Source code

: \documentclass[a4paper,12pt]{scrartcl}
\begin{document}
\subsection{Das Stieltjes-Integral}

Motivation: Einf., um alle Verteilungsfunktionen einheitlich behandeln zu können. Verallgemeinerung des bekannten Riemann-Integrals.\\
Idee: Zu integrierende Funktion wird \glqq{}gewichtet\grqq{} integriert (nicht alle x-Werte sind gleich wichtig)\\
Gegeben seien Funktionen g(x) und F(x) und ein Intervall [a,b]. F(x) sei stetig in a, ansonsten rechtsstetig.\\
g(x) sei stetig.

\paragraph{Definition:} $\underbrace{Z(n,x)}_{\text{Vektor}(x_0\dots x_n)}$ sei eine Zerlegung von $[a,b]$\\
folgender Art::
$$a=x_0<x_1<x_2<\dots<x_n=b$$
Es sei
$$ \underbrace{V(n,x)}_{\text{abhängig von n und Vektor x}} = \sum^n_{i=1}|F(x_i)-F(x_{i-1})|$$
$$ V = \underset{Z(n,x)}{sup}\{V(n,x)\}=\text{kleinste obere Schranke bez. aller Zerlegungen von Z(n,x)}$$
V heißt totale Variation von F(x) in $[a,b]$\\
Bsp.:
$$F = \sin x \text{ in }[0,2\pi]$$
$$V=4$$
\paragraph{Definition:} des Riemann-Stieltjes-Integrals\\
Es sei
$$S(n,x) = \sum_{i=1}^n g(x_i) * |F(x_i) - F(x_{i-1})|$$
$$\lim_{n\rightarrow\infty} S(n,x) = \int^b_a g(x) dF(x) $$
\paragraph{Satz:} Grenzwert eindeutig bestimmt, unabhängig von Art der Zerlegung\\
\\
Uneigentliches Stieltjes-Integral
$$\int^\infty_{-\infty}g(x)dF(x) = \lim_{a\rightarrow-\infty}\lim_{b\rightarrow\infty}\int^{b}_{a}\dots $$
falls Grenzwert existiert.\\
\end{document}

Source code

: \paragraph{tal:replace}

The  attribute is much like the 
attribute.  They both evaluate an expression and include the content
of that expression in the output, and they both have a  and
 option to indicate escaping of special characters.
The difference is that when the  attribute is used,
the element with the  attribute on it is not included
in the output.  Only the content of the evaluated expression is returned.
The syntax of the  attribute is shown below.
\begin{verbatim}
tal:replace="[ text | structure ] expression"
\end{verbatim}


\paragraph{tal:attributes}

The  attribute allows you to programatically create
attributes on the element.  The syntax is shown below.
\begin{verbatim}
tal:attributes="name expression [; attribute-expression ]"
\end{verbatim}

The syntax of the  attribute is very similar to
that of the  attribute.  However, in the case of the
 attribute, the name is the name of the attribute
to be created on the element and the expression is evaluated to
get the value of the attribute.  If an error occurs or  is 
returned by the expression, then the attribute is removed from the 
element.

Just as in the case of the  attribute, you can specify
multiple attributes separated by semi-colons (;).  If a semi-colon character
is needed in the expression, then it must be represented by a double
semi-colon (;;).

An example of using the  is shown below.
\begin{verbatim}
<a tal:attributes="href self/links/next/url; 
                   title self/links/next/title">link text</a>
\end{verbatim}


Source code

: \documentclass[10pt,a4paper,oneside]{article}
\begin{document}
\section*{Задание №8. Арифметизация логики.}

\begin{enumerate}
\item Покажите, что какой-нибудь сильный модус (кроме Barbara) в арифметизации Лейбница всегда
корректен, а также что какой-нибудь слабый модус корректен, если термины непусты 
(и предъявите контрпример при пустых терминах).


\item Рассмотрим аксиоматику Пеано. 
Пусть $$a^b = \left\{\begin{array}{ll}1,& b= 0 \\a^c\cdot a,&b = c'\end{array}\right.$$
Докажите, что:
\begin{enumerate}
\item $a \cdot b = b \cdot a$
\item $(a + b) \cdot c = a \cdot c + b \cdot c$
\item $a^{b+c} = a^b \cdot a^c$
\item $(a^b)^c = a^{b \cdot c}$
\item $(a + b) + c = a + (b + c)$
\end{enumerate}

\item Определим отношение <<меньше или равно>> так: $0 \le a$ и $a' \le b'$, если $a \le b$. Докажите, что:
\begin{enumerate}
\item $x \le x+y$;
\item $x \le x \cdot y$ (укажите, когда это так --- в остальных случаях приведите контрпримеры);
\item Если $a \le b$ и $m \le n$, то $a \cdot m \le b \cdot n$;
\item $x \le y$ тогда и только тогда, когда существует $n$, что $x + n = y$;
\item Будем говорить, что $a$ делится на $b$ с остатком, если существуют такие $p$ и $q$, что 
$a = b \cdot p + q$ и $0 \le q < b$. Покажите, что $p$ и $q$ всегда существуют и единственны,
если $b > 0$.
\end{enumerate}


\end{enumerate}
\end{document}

******

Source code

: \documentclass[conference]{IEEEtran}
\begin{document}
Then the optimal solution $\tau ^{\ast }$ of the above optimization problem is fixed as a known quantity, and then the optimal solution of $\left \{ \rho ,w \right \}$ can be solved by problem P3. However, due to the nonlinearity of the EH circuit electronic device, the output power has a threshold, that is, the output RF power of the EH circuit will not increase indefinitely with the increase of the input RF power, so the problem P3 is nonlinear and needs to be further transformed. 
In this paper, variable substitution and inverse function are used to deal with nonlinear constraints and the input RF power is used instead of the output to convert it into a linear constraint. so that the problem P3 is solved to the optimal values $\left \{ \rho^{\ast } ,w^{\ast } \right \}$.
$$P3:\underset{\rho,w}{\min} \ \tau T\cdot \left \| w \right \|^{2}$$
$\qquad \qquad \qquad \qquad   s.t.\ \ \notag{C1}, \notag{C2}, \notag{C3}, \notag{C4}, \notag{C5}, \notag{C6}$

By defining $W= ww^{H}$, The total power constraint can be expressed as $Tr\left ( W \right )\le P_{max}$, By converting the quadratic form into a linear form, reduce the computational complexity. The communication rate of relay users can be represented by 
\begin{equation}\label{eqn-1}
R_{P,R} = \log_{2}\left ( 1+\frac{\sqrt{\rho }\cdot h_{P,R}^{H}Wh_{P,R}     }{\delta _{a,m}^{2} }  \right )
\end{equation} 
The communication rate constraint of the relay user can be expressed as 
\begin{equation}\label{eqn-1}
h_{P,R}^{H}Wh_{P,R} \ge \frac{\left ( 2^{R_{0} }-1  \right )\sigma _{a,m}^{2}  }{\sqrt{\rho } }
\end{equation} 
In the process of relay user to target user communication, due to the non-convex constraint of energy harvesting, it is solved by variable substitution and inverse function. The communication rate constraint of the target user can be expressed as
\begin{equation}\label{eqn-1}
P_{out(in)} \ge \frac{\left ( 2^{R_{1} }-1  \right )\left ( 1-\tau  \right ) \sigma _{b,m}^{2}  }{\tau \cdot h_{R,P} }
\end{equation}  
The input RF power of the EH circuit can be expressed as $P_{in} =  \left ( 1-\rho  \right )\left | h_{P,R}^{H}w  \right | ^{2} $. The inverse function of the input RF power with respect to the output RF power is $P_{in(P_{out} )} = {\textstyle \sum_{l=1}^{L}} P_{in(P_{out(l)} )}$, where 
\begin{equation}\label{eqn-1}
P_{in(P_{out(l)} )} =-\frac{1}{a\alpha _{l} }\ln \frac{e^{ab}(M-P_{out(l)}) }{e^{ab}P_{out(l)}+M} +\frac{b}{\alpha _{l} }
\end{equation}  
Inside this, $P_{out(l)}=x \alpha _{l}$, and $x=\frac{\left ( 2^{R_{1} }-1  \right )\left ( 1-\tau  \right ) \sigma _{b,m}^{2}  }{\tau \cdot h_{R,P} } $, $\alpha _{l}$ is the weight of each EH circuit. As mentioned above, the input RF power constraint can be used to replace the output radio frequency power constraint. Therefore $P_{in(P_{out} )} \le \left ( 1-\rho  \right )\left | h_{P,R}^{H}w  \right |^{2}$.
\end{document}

******

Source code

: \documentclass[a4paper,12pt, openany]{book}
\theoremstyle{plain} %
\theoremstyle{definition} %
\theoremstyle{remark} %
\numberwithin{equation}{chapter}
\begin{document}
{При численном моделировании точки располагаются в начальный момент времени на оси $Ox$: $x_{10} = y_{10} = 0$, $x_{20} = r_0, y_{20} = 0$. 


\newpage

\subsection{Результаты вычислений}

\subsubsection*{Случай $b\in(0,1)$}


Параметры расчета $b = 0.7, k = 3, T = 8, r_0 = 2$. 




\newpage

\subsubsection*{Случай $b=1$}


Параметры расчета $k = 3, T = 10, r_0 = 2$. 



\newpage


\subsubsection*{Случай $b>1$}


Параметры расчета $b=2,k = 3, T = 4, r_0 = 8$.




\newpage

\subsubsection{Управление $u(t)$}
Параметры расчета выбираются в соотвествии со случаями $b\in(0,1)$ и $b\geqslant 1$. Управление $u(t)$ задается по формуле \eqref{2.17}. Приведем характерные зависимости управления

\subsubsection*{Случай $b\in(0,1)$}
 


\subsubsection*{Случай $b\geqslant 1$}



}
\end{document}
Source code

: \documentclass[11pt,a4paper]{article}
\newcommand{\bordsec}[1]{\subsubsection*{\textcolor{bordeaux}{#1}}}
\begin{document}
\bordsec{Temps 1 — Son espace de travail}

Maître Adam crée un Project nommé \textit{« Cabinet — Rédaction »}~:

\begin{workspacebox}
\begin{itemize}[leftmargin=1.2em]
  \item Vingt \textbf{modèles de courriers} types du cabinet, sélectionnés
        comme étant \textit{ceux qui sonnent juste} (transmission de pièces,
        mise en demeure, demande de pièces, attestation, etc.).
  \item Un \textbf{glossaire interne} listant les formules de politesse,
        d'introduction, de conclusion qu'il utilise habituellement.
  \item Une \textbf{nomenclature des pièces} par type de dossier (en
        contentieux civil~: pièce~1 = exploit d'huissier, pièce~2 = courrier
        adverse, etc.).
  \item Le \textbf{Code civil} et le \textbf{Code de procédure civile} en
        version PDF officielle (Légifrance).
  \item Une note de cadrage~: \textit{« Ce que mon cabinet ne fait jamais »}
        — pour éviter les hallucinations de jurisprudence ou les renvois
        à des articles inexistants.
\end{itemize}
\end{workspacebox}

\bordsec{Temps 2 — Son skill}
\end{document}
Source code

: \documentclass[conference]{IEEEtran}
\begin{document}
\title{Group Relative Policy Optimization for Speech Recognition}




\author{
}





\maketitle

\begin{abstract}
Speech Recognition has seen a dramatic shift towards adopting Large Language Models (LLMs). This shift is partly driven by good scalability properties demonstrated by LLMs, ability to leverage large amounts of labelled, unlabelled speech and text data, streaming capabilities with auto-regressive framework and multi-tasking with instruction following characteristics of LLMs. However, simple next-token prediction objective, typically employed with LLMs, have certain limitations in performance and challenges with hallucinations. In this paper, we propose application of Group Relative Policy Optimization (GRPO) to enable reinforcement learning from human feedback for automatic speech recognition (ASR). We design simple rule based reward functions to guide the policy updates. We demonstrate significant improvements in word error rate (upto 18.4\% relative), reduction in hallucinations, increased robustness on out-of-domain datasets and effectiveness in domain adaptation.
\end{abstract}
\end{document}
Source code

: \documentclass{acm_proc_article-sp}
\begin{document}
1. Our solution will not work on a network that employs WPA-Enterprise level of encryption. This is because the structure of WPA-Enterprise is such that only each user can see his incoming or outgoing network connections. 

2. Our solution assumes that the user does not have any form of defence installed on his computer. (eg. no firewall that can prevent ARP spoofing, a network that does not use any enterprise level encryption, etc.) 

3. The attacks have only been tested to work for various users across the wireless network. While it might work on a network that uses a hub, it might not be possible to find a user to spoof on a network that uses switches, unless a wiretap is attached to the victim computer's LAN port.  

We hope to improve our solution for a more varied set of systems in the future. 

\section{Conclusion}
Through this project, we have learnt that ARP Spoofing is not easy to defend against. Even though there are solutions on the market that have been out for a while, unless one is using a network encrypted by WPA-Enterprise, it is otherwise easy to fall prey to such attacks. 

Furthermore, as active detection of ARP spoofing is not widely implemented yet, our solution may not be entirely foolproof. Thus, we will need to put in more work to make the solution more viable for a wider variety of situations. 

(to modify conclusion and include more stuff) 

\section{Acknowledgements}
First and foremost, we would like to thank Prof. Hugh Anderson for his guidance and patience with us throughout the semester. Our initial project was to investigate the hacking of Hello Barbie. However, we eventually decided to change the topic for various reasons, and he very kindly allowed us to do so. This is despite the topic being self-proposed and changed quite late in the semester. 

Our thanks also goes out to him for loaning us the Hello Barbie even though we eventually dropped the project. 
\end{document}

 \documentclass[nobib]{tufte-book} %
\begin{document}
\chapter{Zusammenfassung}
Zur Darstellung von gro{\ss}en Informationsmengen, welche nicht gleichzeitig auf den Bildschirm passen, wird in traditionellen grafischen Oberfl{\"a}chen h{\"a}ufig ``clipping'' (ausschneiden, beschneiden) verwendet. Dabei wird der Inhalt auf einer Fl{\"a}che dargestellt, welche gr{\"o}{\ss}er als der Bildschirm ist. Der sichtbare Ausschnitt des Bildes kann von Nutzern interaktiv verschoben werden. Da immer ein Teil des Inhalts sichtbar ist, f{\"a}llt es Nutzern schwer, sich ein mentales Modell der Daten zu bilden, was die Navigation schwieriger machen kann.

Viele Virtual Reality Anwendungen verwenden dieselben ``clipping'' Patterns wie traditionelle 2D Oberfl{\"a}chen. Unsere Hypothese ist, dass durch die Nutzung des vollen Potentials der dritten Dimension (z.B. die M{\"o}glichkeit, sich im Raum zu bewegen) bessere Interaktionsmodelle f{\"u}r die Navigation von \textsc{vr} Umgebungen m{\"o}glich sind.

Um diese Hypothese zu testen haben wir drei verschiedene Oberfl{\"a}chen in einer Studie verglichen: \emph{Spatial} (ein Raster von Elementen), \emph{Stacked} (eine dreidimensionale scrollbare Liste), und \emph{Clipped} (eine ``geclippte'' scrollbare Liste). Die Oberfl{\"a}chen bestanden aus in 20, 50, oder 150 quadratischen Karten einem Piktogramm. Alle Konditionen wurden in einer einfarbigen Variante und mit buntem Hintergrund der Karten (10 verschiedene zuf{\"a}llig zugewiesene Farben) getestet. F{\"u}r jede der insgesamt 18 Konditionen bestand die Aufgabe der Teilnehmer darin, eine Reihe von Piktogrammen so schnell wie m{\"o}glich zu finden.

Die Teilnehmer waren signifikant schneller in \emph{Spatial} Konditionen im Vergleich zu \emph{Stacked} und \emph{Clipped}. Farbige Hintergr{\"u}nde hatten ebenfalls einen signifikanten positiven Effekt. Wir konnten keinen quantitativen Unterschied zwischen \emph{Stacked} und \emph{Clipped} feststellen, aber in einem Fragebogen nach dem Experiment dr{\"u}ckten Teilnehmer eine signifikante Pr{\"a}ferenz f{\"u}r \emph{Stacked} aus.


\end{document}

******

> [How to complete this task]
An exact copy of the lines above between the line holding "(to modify conclusion" and the line holding "First and foremost, we", inclusive, is the whole answer.

> [Completed exercise]
(to modify conclusion and include more stuff) 

\section{Acknowledgements}
First and foremost, we would like to thank Prof. Hugh Anderson for his guidance and patience with us throughout the semester. Our initial project was to investigate the hacking of Hello Barbie. However, we eventually decided to change the topic for various reasons, and he very kindly allowed us to do so. This is despite the topic being self-proposed and changed quite late in the semester. 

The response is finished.